CloudFlare zlib?

dzenanz · December 23, 2019, 2:23pm

The ITK community has been looking for ways to improve image compression speeds. A low hanging fruit is using CloudFlare fork of zlib, at least as a default option. But as ITK and VTK share CMake-ification of zlib, I wanted to hear your opinions about this before we invest time into it. Any comments?

ben.boeckel · December 23, 2019, 6:02pm

I’d like to see a survey of all the zlib forks out there. I know there is also zlib-ng as well. madler’s zlib is quite unmaintained by now, but I don’t want to set out for one fork without knowing what the rest of the community is doing.

ben.boeckel · December 23, 2019, 6:05pm

One benefit I see of zlib-ng is that they have an open issue tracker. Not having one doesn’t inspire a lot of confidence in the CloudFlare fork.

dzenanz · December 23, 2019, 7:09pm

Yes, zlib-ng has been mentioned in our discussion. And it is even better than CloudFlare’s fork since it is normally using CMake. But you are in agreement that we should update ITK’s and VTK’s zlib?

ben.boeckel · December 23, 2019, 7:35pm

I agree that something needs to be done. I’m concerned that zlib-ng hasn’t made any releases or even tagged the repo yet. Is there an official release from them yet?

That is very useful to know; I strongly prefer zlib-ng given their goal. Now if only they’d bless a release… Downloading zlib-ng using releases · Issue #488 · zlib-ng/zlib-ng · GitHub

lassoan · December 23, 2019, 8:10pm

It would be nice to use a zlib variant that allows random access (e.g., can store some extra indexing information at the end of the steam).

If we are also considering adding more compression formats: allowing RLE-based compression would be great, as it could be magnitudes faster than zlib and for labelmap volumes it could reach similar compression ratio.

pieper · December 23, 2019, 8:22pm

There’s also pigz, which sounds reasonable (see Chris Rorden’s comments).

ben.boeckel · December 23, 2019, 9:42pm

I’d rather add extensions of existing formats as different formats. I don’t want someone filing an issue saying that VTK wrote a zlib-formatted file that can’t be read by gunzip (or VTK refusing to read a gzip-compressed file).

Discussion of new compression formats should go to another thread; this one is about finding a modern upstream source for libz.

As stated in the issue, that is a program, not something we can use (as it is today). Since it is also under the madler user, I suspect it is in a similar state of limbo as libz itself.

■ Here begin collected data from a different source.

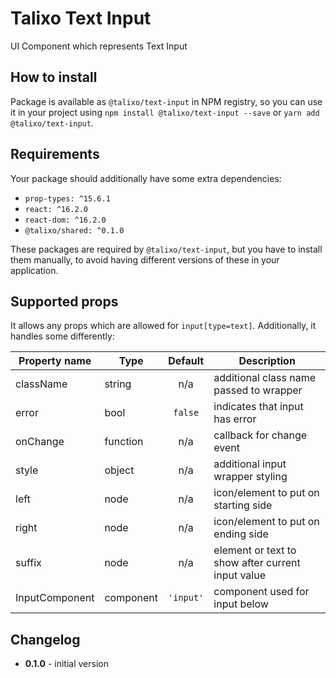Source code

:# Talixo Text Input

UI Component which represents Text Input

## How to install

Package is available as `@talixo/text-input` in NPM registry, so you can use it in your project
using `npm install @talixo/text-input --save` or `yarn add @talixo/text-input`.

## Requirements

Your package should additionally have some extra dependencies:

- `prop-types: ^15.6.1`
- `react: ^16.2.0`
- `react-dom: ^16.2.0`
- `@talixo/shared: ^0.1.0`

These packages are required by `@talixo/text-input`, but you have to install them manually,
to avoid having different versions of these in your application.

## Supported props
It allows any props which are allowed for `input[type=text]`. Additionally, it handles some differently:

Property name  | Type      | Default   | Description
---------------|-----------|:---------:|--------------------------------
className      | string    | n/a       | additional class name passed to wrapper
error          | bool      | `false`   | indicates that input has error
onChange       | function  | n/a       | callback for change event
style          | object    | n/a       | additional input wrapper styling
left           | node      | n/a       | icon/element to put on starting side
right          | node      | n/a       | icon/element to put on ending side
suffix         | node      | n/a       | element or text to show after current input value
InputComponent | component | `'input'` | component used for input below

## Changelog

- **0.1.0** - initial version
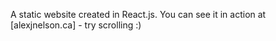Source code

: A static website created in React.js. You can see it in action at [alexjnelson.ca] - try scrolling :)
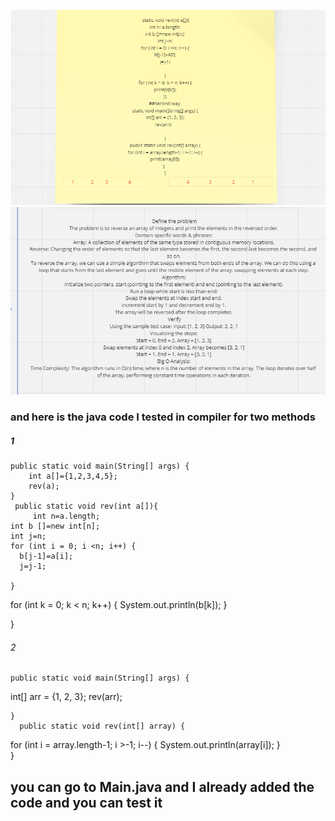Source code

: ![Alt Text](./assets/3.PNG)
![Alt Text](./assets/1.PNG)


### and here is the java code I tested in compiler for two methods
##### 1
    public static void main(String[] args) {
        int a[]={1,2,3,4,5};
        rev(a);
    }
     public static void rev(int a[]){
         int n=a.length;
    int b []=new int[n];
    int j=n;
    for (int i = 0; i <n; i++) {
      b[j-1]=a[i];
      j=j-1;
      
    }
for (int k = 0; k < n; k++) {
            System.out.println(b[k]);
        }


  }

###### 2


    public static void main(String[] args) {
int[] arr = {1, 2, 3};
    rev(arr);    
        
    }
      public static void rev(int[] array) {
   for (int i = array.length-1; i >-1; i--) {
    System.out.println(array[i]);
   }   
  }

  ## you can go to Main.java and I already added the code and you can test it



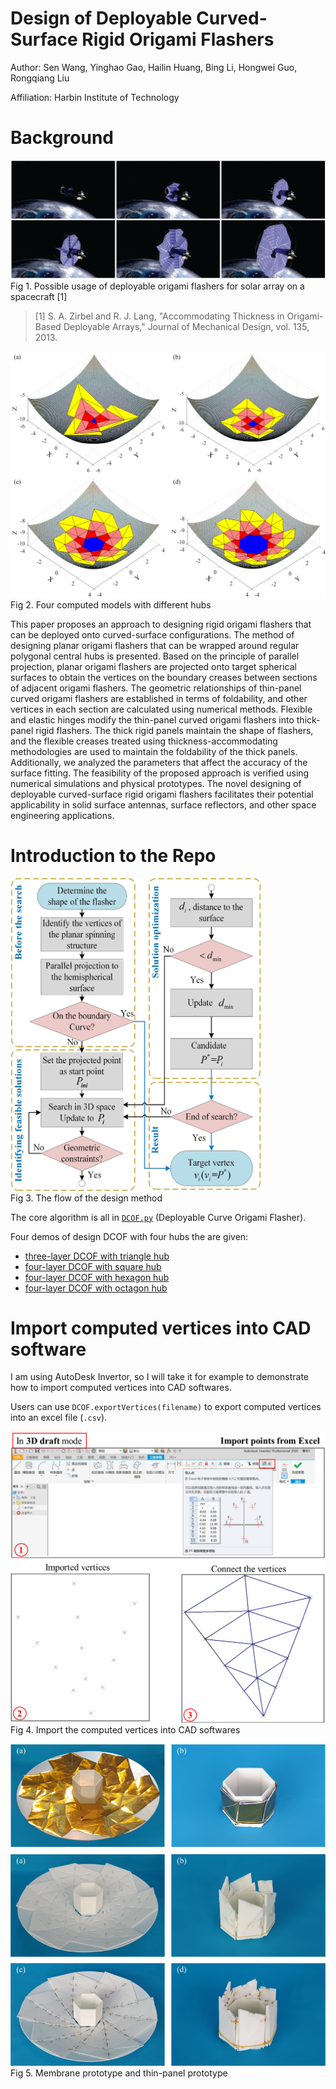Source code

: # Design of Deployable Curved-Surface Rigid Origami Flashers

Author: Sen Wang, Yinghao Gao, Hailin Huang, Bing Li, Hongwei Guo, Rongqiang Liu

Affiliation: Harbin Institute of Technology

# Background

![](figures/flasher_CG.png)
Fig 1. Possible usage of deployable origami flashers for solar array on a spacecraft [1]

> [1]	S. A. Zirbel and R. J. Lang, "Accommodating Thickness in Origami-Based Deployable Arrays," Journal of Mechanical Design, vol. 135, 2013.


![](figures/CG.png)
Fig 2. Four computed models with different hubs 

This paper proposes an approach to designing rigid origami flashers that can be deployed onto curved-surface configurations. The method of designing planar origami flashers that can be wrapped around regular polygonal central hubs is presented. Based on the principle of parallel projection, planar origami flashers are projected onto target spherical surfaces to obtain the vertices on the boundary creases between sections of adjacent origami flashers. The geometric relationships of thin-panel curved origami flashers are established in terms of foldability, and other vertices in each section are calculated using numerical methods. Flexible and elastic hinges modify the thin-panel curved origami flashers into thick-panel rigid flashers. The thick rigid panels maintain the shape of flashers, and the flexible creases treated using thickness-accommodating methodologies are used to maintain the foldability of the thick panels. Additionally, we analyzed the parameters that affect the accuracy of the surface fitting. The feasibility of the proposed approach is verified using numerical simulations and physical prototypes. The novel designing of deployable curved-surface rigid origami flashers facilitates their potential applicability in solid surface antennas, surface reflectors, and other space engineering applications.

# Introduction to the Repo

<img src="figures/flow.jpg" width="400" height="500">  \
Fig 3. The flow of the design method

The core algorithm is all in [`DCOF.py`](scripts/DCOF.py) (Deployable Curve Origami Flasher).

Four demos of design DCOF with four hubs the are given:
- [three-layer DCOF with triangle hub](scripts/triangleDCOF.py)
- [four-layer DCOF with square hub](scripts/squareDCOF.py)
- [four-layer DCOF with hexagon hub](scripts/hexagonDCOF.py)
- [four-layer DCOF with octagon hub](scripts/octagonDCOF.py)


# Import computed vertices into CAD software
I am using AutoDesk Invertor, so I will take it for example to demonstrate how to import computed vertices into CAD softwares. 

Users can use `DCOF.exportVertices(filename)` to export computed vertices into an excel file (`.csv`).

![](figures/CAD.png)
Fig 4. Import the computed vertices into CAD softwares

![](figures/prototype.png)
Fig 5. Membrane prototype and thin-panel prototype
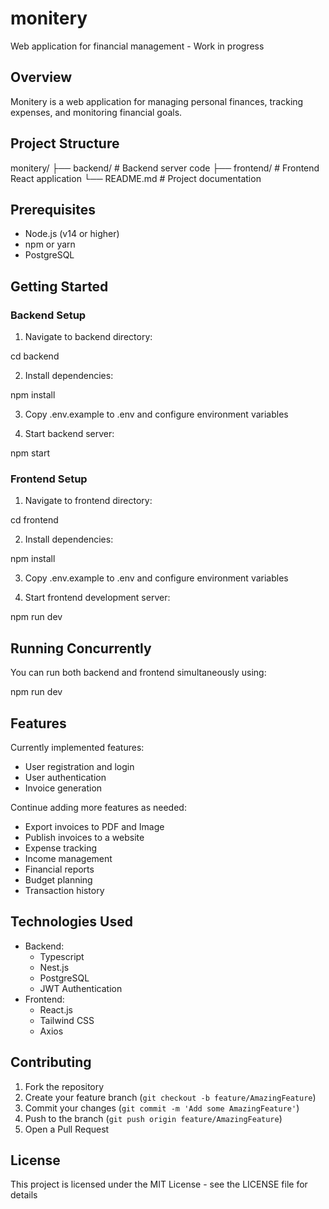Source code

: # monitery

Web application for financial management - Work in progress

## Overview

Monitery is a web application for managing personal finances, tracking expenses, and monitoring financial goals.

## Project Structure

monitery/
├── backend/ # Backend server code
├── frontend/ # Frontend React application
└── README.md # Project documentation

## Prerequisites

- Node.js (v14 or higher)
- npm or yarn
- PostgreSQL

## Getting Started

### Backend Setup

1. Navigate to backend directory:

cd backend

2. Install dependencies:

npm install

3. Copy .env.example to .env and configure environment variables

4. Start backend server:

npm start

### Frontend Setup

1. Navigate to frontend directory:

cd frontend

2. Install dependencies:

npm install

3. Copy .env.example to .env and configure environment variables

4. Start frontend development server:

npm run dev

## Running Concurrently

You can run both backend and frontend simultaneously using:

npm run dev

## Features

Currently implemented features:

- User registration and login
- User authentication
- Invoice generation

Continue adding more features as needed:

- Export invoices to PDF and Image
- Publish invoices to a website
- Expense tracking
- Income management
- Financial reports
- Budget planning
- Transaction history

## Technologies Used

- Backend:
  - Typescript
  - Nest.js
  - PostgreSQL
  - JWT Authentication
- Frontend:
  - React.js
  - Tailwind CSS
  - Axios

## Contributing

1. Fork the repository
2. Create your feature branch (`git checkout -b feature/AmazingFeature`)
3. Commit your changes (`git commit -m 'Add some AmazingFeature'`)
4. Push to the branch (`git push origin feature/AmazingFeature`)
5. Open a Pull Request

## License

This project is licensed under the MIT License - see the LICENSE file for details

Chris_Rorden · December 23, 2019, 10:04pm

From my perspective the main difference between zlib-ng and CloudFlare zlib is the license. The CloudFlare solution uses a few lines of GPL code (crc32-pclmul_asm.S), and therefore is not compatible with many project. These lines of code also make CloudFlare faster than zlib-ng. It should be pointed out that Intel has public domain code to use PCLMULQDQ for crc, so if someone wants the best of both worlds (CloudFlare speed, zlib-ng license) it would not be hard.

Using pigz in piped mode allows you the performance benefit of parallel processing compounded with CloudFlare enhancements with minimal code changes and keeping the GPL code in a separate stand-alone executable.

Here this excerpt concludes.